■ **ABOUT THIS TASK**: Among the lines below, a stretch begins at the one with "The data linked" and ends at the one with "Make sure to". Repeat that stretch exactly, ends included.
::::::::::
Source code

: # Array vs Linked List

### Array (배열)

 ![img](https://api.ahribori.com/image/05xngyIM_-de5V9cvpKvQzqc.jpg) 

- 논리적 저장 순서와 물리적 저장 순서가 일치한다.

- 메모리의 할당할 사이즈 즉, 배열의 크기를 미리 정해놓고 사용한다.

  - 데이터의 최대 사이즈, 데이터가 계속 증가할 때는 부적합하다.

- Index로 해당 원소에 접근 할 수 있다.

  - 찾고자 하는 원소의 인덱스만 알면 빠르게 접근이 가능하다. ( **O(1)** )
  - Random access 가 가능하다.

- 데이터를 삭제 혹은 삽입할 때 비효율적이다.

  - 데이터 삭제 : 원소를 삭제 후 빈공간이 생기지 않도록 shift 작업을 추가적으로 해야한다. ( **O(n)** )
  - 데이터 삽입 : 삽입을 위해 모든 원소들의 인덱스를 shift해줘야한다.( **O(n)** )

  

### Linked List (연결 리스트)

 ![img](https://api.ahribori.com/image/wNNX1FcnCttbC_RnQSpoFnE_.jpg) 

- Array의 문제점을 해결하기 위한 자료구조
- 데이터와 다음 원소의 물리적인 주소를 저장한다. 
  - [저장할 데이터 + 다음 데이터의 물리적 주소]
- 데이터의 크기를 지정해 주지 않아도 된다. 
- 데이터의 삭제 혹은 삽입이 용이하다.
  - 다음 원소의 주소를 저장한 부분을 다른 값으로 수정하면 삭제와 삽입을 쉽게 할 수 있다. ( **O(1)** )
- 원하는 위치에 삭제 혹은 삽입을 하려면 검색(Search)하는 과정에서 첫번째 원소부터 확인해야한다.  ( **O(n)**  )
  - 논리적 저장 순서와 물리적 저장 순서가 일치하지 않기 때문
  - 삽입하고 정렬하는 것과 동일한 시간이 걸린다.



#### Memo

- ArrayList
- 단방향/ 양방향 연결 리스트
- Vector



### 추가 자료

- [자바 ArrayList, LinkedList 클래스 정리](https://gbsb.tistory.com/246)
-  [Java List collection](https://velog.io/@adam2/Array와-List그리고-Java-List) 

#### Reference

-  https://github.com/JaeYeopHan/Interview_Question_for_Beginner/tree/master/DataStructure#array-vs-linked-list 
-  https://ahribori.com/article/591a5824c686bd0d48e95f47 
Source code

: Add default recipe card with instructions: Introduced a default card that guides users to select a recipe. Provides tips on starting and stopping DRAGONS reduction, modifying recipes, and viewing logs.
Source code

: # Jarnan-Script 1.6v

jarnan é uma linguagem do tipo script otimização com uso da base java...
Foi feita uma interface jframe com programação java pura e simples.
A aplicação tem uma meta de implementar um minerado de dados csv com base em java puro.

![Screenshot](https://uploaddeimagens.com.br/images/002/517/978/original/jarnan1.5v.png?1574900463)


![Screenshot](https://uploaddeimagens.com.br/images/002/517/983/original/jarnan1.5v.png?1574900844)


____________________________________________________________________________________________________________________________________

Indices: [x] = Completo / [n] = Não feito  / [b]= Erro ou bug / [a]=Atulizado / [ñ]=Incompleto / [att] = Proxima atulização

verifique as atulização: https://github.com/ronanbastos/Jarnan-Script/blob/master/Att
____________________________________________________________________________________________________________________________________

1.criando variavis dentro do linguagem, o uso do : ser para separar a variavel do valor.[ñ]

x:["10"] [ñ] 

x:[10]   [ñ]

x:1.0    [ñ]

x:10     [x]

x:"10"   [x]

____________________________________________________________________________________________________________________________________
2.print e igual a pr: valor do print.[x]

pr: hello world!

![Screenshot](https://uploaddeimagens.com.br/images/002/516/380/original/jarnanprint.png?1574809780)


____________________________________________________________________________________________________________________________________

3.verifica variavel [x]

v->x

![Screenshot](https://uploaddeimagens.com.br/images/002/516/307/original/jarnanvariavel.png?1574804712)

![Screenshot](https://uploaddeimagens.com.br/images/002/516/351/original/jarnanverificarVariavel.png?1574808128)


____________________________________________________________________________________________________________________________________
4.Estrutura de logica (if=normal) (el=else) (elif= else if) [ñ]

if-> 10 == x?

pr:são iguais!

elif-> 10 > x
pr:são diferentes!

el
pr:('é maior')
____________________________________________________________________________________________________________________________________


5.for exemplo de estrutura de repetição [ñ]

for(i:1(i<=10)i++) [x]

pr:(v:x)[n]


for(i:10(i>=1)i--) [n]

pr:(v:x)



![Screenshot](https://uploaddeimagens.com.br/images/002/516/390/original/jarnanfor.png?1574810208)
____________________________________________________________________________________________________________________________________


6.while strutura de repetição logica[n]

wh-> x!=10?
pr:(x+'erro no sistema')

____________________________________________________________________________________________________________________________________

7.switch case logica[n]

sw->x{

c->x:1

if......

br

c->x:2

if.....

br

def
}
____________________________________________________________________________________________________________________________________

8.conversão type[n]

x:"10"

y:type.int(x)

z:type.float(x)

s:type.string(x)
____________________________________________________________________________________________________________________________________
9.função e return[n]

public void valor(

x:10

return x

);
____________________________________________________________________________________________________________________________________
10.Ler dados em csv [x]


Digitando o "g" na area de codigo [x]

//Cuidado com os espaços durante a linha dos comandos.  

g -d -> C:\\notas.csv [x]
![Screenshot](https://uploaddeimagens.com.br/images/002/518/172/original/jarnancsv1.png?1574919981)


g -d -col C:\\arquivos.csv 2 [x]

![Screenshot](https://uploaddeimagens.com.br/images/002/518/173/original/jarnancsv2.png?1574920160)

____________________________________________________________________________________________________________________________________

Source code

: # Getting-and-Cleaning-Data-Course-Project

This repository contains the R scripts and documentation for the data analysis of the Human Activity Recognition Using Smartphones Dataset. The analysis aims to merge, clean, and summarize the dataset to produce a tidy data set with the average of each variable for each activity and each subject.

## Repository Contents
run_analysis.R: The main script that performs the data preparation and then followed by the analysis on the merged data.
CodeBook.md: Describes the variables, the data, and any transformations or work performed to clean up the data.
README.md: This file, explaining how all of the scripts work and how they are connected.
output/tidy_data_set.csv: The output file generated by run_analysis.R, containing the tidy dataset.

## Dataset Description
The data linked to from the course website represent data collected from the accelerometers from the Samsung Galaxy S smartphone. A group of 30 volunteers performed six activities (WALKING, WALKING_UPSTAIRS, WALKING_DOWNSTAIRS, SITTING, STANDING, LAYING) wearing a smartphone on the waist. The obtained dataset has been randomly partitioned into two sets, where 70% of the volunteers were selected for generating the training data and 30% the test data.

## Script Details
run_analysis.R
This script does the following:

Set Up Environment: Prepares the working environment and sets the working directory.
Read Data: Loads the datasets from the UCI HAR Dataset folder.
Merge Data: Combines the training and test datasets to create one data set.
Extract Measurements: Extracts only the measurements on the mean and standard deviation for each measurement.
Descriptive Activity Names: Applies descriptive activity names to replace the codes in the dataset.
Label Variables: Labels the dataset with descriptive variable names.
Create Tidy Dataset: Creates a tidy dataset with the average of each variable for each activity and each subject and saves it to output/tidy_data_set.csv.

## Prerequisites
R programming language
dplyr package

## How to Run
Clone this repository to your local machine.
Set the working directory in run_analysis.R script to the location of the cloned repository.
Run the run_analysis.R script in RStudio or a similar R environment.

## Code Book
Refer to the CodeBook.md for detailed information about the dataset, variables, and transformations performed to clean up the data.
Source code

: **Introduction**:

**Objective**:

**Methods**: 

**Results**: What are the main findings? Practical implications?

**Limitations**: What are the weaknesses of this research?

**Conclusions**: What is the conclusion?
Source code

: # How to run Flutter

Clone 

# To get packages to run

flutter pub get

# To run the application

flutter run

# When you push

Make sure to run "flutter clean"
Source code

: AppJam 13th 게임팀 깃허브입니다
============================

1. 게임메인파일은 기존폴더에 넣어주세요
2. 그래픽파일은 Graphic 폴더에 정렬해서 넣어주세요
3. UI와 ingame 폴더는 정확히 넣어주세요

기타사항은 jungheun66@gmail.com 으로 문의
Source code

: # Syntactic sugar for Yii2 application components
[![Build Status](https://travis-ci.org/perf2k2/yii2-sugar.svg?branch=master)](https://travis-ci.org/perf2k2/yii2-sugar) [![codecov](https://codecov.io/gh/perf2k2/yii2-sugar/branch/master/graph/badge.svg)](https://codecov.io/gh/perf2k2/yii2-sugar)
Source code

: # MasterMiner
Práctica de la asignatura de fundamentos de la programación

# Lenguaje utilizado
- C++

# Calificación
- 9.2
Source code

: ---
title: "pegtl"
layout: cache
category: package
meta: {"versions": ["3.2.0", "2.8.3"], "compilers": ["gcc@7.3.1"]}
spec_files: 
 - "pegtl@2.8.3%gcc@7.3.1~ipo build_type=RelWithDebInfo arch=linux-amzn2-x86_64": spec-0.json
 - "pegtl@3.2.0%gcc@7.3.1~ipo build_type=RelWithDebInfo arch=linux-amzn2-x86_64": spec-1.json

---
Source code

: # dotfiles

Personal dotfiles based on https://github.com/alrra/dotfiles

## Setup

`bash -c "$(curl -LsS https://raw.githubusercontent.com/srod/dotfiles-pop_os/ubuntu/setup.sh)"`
::::::::::
■ **ANSWER SECTION**:
The data linked to from the course website represent data collected from the accelerometers from the Samsung Galaxy S smartphone. A group of 30 volunteers performed six activities (WALKING, WALKING_UPSTAIRS, WALKING_DOWNSTAIRS, SITTING, STANDING, LAYING) wearing a smartphone on the waist. The obtained dataset has been randomly partitioned into two sets, where 70% of the volunteers were selected for generating the training data and 30% the test data.

## Script Details
run_analysis.R
This script does the following:

Set Up Environment: Prepares the working environment and sets the working directory.
Read Data: Loads the datasets from the UCI HAR Dataset folder.
Merge Data: Combines the training and test datasets to create one data set.
Extract Measurements: Extracts only the measurements on the mean and standard deviation for each measurement.
Descriptive Activity Names: Applies descriptive activity names to replace the codes in the dataset.
Label Variables: Labels the dataset with descriptive variable names.
Create Tidy Dataset: Creates a tidy dataset with the average of each variable for each activity and each subject and saves it to output/tidy_data_set.csv.

## Prerequisites
R programming language
dplyr package

## How to Run
Clone this repository to your local machine.
Set the working directory in run_analysis.R script to the location of the cloned repository.
Run the run_analysis.R script in RStudio or a similar R environment.

## Code Book
Refer to the CodeBook.md for detailed information about the dataset, variables, and transformations performed to clean up the data.
Source code

: **Introduction**:

**Objective**:

**Methods**: 

**Results**: What are the main findings? Practical implications?

**Limitations**: What are the weaknesses of this research?

**Conclusions**: What is the conclusion?
Source code

: # How to run Flutter

Clone 

# To get packages to run

flutter pub get

# To run the application

flutter run

# When you push

Make sure to run "flutter clean"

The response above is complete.